Antioxidants are compounds that protect the body against free radicals - molecules which accumulate in the body over time that can damage cells and are thought to play a role in heart disease, cancer and the ageing process.
The the study, Dr. Janszky and colleagues tracked 1,169 non-diabetic men and women, aged 45 to 70 yeards old, in Stockholm Country during the early 1990s from the time they were hospitalized with their first heart attack.
The participants were queried before leaving hospital on their food consumption habits over the previous year, including how much chocolate they ate on a regular basis.
"Our findings support increasing evidence that chocolate is a rich source of beneficial bioactive compounds," the researchers concluded.
The results held true for men and women and across all the age groups included in the study. Other factors that might have affected the outcome - alcohol consumption, obesity and smoking - were taken into account.
So should we all be loading up on cocoa-rich sweets?
"I'm pretty cautious about chocolate because we're working on weight problems with so many individuals," said Dr. Mukamal, who is also a physician.

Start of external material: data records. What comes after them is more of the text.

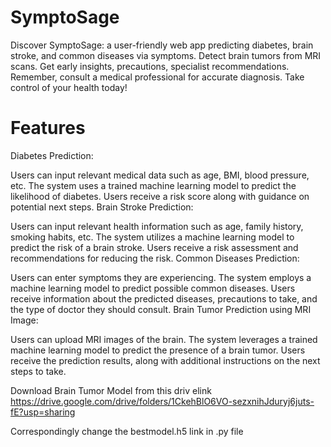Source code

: # SymptoSage
 Discover SymptoSage: a user-friendly web app predicting diabetes, brain stroke, and common diseases via symptoms. Detect brain tumors from MRI scans. Get early insights, precautions, specialist recommendations. Remember, consult a medical professional for accurate diagnosis. Take control of your health today!
 
# Features
Diabetes Prediction:

Users can input relevant medical data such as age, BMI, blood pressure, etc.
The system uses a trained machine learning model to predict the likelihood of diabetes.
Users receive a risk score along with guidance on potential next steps.
Brain Stroke Prediction:

Users can input relevant health information such as age, family history, smoking habits, etc.
The system utilizes a machine learning model to predict the risk of a brain stroke.
Users receive a risk assessment and recommendations for reducing the risk.
Common Diseases Prediction:

Users can enter symptoms they are experiencing.
The system employs a machine learning model to predict possible common diseases.
Users receive information about the predicted diseases, precautions to take, and the type of doctor they should consult.
Brain Tumor Prediction using MRI Image:

Users can upload MRI images of the brain.
The system leverages a trained machine learning model to predict the presence of a brain tumor.
Users receive the prediction results, along with additional instructions on the next steps to take.

Download Brain Tumor Model from this driv elink
https://drive.google.com/drive/folders/1CkehBlO6VO-sezxnihJduryj6juts-fE?usp=sharing

Correspondingly change the bestmodel.h5 link in .py file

"However, I do encourage those who are looking for healthier desserts to consider chocolate in small quantiies," he said.
"For individuals with no weight issues and who have been able to eat chocolate in moderation and remain slim, I do not limit it," he added.
The researches said that clinical trials were needed to back up their findings.
In the meantime, however, a bit of chocolate may not be amiss, they suggested.